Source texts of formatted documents
Start of Block
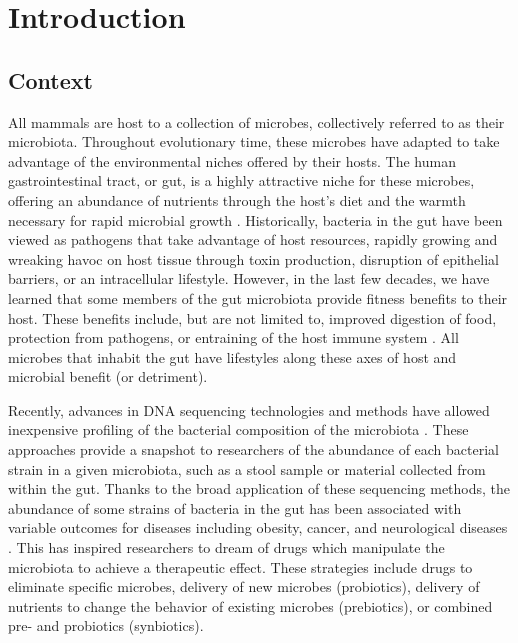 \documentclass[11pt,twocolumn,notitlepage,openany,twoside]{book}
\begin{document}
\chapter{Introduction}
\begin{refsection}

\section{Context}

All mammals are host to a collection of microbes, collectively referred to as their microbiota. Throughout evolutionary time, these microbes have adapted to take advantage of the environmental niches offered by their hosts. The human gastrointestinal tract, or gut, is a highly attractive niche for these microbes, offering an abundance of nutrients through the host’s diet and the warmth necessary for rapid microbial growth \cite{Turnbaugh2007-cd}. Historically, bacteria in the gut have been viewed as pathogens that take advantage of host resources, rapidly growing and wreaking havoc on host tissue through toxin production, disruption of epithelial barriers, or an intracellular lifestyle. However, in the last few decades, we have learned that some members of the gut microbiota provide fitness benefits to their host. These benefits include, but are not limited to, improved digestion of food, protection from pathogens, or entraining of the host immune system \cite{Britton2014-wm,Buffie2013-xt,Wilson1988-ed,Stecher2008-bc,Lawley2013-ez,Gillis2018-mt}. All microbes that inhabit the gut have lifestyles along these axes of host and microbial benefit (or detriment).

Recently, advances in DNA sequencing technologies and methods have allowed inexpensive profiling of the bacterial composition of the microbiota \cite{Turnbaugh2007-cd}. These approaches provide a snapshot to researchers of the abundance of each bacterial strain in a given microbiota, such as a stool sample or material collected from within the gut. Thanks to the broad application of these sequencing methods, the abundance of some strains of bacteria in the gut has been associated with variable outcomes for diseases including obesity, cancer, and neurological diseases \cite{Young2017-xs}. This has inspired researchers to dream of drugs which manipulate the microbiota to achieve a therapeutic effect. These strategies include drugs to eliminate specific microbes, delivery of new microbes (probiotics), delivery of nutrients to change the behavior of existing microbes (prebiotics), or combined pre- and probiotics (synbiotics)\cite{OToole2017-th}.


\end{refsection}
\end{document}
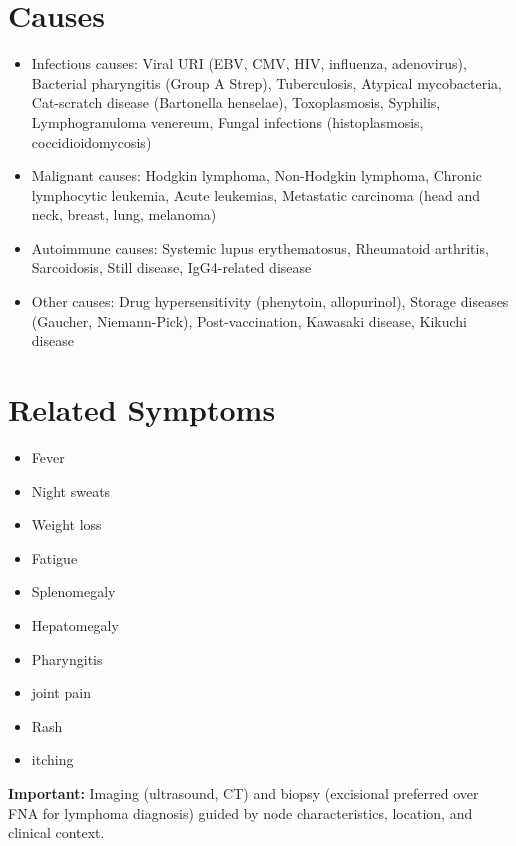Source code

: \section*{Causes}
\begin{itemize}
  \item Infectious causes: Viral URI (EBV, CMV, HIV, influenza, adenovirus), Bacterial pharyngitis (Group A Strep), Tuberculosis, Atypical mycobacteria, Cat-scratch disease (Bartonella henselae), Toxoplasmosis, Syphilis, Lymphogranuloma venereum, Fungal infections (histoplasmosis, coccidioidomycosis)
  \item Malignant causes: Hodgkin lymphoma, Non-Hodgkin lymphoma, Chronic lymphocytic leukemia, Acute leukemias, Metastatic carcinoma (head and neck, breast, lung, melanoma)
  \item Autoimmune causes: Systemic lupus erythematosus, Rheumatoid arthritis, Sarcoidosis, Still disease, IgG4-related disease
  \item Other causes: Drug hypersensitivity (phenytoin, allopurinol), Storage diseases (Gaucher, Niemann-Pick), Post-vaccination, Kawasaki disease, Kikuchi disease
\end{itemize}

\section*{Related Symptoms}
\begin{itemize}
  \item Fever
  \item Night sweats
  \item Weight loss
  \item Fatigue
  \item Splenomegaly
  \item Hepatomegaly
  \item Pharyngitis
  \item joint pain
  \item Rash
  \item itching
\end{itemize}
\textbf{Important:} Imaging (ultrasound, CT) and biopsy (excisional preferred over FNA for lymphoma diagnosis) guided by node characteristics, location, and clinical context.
End of Block
■ Exercise directions: Only the lines from the first line of the entries through the line containing "All mammals are" should be output, exactly as they are, without pictures.

■ Output below:
 \documentclass[11pt,twocolumn,notitlepage,openany,twoside]{book}
\begin{document}
\chapter{Introduction}
\begin{refsection}

\section{Context}

All mammals are host to a collection of microbes, collectively referred to as their microbiota. Throughout evolutionary time, these microbes have adapted to take advantage of the environmental niches offered by their hosts. The human gastrointestinal tract, or gut, is a highly attractive niche for these microbes, offering an abundance of nutrients through the host’s diet and the warmth necessary for rapid microbial growth \cite{Turnbaugh2007-cd}. Historically, bacteria in the gut have been viewed as pathogens that take advantage of host resources, rapidly growing and wreaking havoc on host tissue through toxin production, disruption of epithelial barriers, or an intracellular lifestyle. However, in the last few decades, we have learned that some members of the gut microbiota provide fitness benefits to their host. These benefits include, but are not limited to, improved digestion of food, protection from pathogens, or entraining of the host immune system \cite{Britton2014-wm,Buffie2013-xt,Wilson1988-ed,Stecher2008-bc,Lawley2013-ez,Gillis2018-mt}. All microbes that inhabit the gut have lifestyles along these axes of host and microbial benefit (or detriment).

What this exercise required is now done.